== WHAT NEEDS TO BE DONE ==
Send back the records in full, character for character.

Items from a dataset:
================
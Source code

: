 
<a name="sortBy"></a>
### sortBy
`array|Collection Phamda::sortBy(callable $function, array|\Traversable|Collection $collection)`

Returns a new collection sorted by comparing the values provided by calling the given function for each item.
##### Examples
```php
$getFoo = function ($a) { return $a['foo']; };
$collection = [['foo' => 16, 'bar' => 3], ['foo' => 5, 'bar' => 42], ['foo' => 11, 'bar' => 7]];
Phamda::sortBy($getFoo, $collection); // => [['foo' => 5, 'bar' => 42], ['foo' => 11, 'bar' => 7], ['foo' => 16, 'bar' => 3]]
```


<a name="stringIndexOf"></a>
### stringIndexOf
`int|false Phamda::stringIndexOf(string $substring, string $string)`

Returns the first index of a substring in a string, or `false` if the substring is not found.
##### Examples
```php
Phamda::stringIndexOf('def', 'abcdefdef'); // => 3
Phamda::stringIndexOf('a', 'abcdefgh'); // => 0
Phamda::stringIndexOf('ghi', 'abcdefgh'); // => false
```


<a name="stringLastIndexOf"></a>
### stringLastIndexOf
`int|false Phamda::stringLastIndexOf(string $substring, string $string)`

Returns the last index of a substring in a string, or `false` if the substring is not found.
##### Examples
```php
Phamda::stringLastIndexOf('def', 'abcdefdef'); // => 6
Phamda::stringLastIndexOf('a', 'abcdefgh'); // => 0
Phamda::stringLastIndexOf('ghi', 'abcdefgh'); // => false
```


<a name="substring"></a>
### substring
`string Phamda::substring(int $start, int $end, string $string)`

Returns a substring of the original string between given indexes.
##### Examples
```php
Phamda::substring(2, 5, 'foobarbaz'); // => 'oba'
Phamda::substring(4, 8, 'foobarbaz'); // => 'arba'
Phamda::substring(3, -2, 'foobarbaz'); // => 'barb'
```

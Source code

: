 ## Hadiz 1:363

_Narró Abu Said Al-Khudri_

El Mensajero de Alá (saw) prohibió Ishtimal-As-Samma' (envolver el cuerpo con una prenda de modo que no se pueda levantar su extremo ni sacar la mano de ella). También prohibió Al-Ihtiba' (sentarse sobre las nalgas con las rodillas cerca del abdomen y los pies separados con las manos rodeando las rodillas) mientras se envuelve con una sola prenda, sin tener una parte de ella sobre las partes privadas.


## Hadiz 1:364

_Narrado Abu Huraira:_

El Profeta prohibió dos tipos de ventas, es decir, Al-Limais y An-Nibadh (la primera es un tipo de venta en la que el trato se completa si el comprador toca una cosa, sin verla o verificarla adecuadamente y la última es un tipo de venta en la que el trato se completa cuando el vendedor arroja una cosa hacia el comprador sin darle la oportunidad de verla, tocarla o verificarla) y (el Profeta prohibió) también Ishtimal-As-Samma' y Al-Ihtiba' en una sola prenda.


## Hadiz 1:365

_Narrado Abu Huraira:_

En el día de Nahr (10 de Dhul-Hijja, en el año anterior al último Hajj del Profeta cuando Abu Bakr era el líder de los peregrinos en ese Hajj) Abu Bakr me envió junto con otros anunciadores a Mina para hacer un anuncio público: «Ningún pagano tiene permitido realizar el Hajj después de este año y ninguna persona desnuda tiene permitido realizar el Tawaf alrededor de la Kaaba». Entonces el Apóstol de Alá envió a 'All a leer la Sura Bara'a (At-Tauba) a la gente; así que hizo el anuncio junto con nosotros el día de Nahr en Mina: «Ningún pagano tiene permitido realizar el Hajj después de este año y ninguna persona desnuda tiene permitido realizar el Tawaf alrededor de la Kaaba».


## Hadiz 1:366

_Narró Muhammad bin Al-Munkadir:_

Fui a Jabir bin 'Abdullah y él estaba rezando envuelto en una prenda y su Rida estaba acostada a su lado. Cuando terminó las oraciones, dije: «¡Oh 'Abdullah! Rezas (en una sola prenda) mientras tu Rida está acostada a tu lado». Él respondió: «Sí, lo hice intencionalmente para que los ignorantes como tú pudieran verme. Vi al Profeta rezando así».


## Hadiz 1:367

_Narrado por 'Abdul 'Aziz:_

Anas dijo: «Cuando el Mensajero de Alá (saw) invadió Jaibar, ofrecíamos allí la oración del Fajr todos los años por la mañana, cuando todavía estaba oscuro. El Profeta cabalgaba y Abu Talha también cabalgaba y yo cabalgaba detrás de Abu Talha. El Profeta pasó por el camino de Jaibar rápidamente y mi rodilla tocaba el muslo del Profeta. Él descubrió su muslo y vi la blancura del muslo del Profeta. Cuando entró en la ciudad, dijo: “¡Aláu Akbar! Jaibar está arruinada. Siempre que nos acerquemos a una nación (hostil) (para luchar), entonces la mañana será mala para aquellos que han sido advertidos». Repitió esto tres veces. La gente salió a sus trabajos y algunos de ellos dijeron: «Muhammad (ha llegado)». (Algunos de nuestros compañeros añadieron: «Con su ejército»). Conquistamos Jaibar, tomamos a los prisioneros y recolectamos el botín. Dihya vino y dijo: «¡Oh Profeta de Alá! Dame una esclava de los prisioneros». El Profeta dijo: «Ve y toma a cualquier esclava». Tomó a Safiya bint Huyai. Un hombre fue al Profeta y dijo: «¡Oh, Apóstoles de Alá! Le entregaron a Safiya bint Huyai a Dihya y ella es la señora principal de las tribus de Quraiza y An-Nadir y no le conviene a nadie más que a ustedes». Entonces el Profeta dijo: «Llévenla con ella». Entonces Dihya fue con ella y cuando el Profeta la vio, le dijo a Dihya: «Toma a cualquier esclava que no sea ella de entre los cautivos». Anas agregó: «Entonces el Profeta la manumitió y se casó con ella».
================
== PROBLEM SOLUTION ==
Source code

: 
<a name="sortBy"></a>
### sortBy
`array|Collection Phamda::sortBy(callable $function, array|\Traversable|Collection $collection)`

Returns a new collection sorted by comparing the values provided by calling the given function for each item.
##### Examples
```php
$getFoo = function ($a) { return $a['foo']; };
$collection = [['foo' => 16, 'bar' => 3], ['foo' => 5, 'bar' => 42], ['foo' => 11, 'bar' => 7]];
Phamda::sortBy($getFoo, $collection); // => [['foo' => 5, 'bar' => 42], ['foo' => 11, 'bar' => 7], ['foo' => 16, 'bar' => 3]]
```


<a name="stringIndexOf"></a>
### stringIndexOf
`int|false Phamda::stringIndexOf(string $substring, string $string)`

Returns the first index of a substring in a string, or `false` if the substring is not found.
##### Examples
```php
Phamda::stringIndexOf('def', 'abcdefdef'); // => 3
Phamda::stringIndexOf('a', 'abcdefgh'); // => 0
Phamda::stringIndexOf('ghi', 'abcdefgh'); // => false
```


<a name="stringLastIndexOf"></a>
### stringLastIndexOf
`int|false Phamda::stringLastIndexOf(string $substring, string $string)`

Returns the last index of a substring in a string, or `false` if the substring is not found.
##### Examples
```php
Phamda::stringLastIndexOf('def', 'abcdefdef'); // => 6
Phamda::stringLastIndexOf('a', 'abcdefgh'); // => 0
Phamda::stringLastIndexOf('ghi', 'abcdefgh'); // => false
```


<a name="substring"></a>
### substring
`string Phamda::substring(int $start, int $end, string $string)`

Returns a substring of the original string between given indexes.
##### Examples
```php
Phamda::substring(2, 5, 'foobarbaz'); // => 'oba'
Phamda::substring(4, 8, 'foobarbaz'); // => 'arba'
Phamda::substring(3, -2, 'foobarbaz'); // => 'barb'
```

Source code

: ## Hadiz 1:363

_Narró Abu Said Al-Khudri_

El Mensajero de Alá (saw) prohibió Ishtimal-As-Samma' (envolver el cuerpo con una prenda de modo que no se pueda levantar su extremo ni sacar la mano de ella). También prohibió Al-Ihtiba' (sentarse sobre las nalgas con las rodillas cerca del abdomen y los pies separados con las manos rodeando las rodillas) mientras se envuelve con una sola prenda, sin tener una parte de ella sobre las partes privadas.


## Hadiz 1:364

_Narrado Abu Huraira:_

El Profeta prohibió dos tipos de ventas, es decir, Al-Limais y An-Nibadh (la primera es un tipo de venta en la que el trato se completa si el comprador toca una cosa, sin verla o verificarla adecuadamente y la última es un tipo de venta en la que el trato se completa cuando el vendedor arroja una cosa hacia el comprador sin darle la oportunidad de verla, tocarla o verificarla) y (el Profeta prohibió) también Ishtimal-As-Samma' y Al-Ihtiba' en una sola prenda.


## Hadiz 1:365

_Narrado Abu Huraira:_

En el día de Nahr (10 de Dhul-Hijja, en el año anterior al último Hajj del Profeta cuando Abu Bakr era el líder de los peregrinos en ese Hajj) Abu Bakr me envió junto con otros anunciadores a Mina para hacer un anuncio público: «Ningún pagano tiene permitido realizar el Hajj después de este año y ninguna persona desnuda tiene permitido realizar el Tawaf alrededor de la Kaaba». Entonces el Apóstol de Alá envió a 'All a leer la Sura Bara'a (At-Tauba) a la gente; así que hizo el anuncio junto con nosotros el día de Nahr en Mina: «Ningún pagano tiene permitido realizar el Hajj después de este año y ninguna persona desnuda tiene permitido realizar el Tawaf alrededor de la Kaaba».


## Hadiz 1:366

_Narró Muhammad bin Al-Munkadir:_

Fui a Jabir bin 'Abdullah y él estaba rezando envuelto en una prenda y su Rida estaba acostada a su lado. Cuando terminó las oraciones, dije: «¡Oh 'Abdullah! Rezas (en una sola prenda) mientras tu Rida está acostada a tu lado». Él respondió: «Sí, lo hice intencionalmente para que los ignorantes como tú pudieran verme. Vi al Profeta rezando así».


## Hadiz 1:367

_Narrado por 'Abdul 'Aziz:_

Anas dijo: «Cuando el Mensajero de Alá (saw) invadió Jaibar, ofrecíamos allí la oración del Fajr todos los años por la mañana, cuando todavía estaba oscuro. El Profeta cabalgaba y Abu Talha también cabalgaba y yo cabalgaba detrás de Abu Talha. El Profeta pasó por el camino de Jaibar rápidamente y mi rodilla tocaba el muslo del Profeta. Él descubrió su muslo y vi la blancura del muslo del Profeta. Cuando entró en la ciudad, dijo: “¡Aláu Akbar! Jaibar está arruinada. Siempre que nos acerquemos a una nación (hostil) (para luchar), entonces la mañana será mala para aquellos que han sido advertidos». Repitió esto tres veces. La gente salió a sus trabajos y algunos de ellos dijeron: «Muhammad (ha llegado)». (Algunos de nuestros compañeros añadieron: «Con su ejército»). Conquistamos Jaibar, tomamos a los prisioneros y recolectamos el botín. Dihya vino y dijo: «¡Oh Profeta de Alá! Dame una esclava de los prisioneros». El Profeta dijo: «Ve y toma a cualquier esclava». Tomó a Safiya bint Huyai. Un hombre fue al Profeta y dijo: «¡Oh, Apóstoles de Alá! Le entregaron a Safiya bint Huyai a Dihya y ella es la señora principal de las tribus de Quraiza y An-Nadir y no le conviene a nadie más que a ustedes». Entonces el Profeta dijo: «Llévenla con ella». Entonces Dihya fue con ella y cuando el Profeta la vio, le dijo a Dihya: «Toma a cualquier esclava que no sea ella de entre los cautivos». Anas agregó: «Entonces el Profeta la manumitió y se casó con ella».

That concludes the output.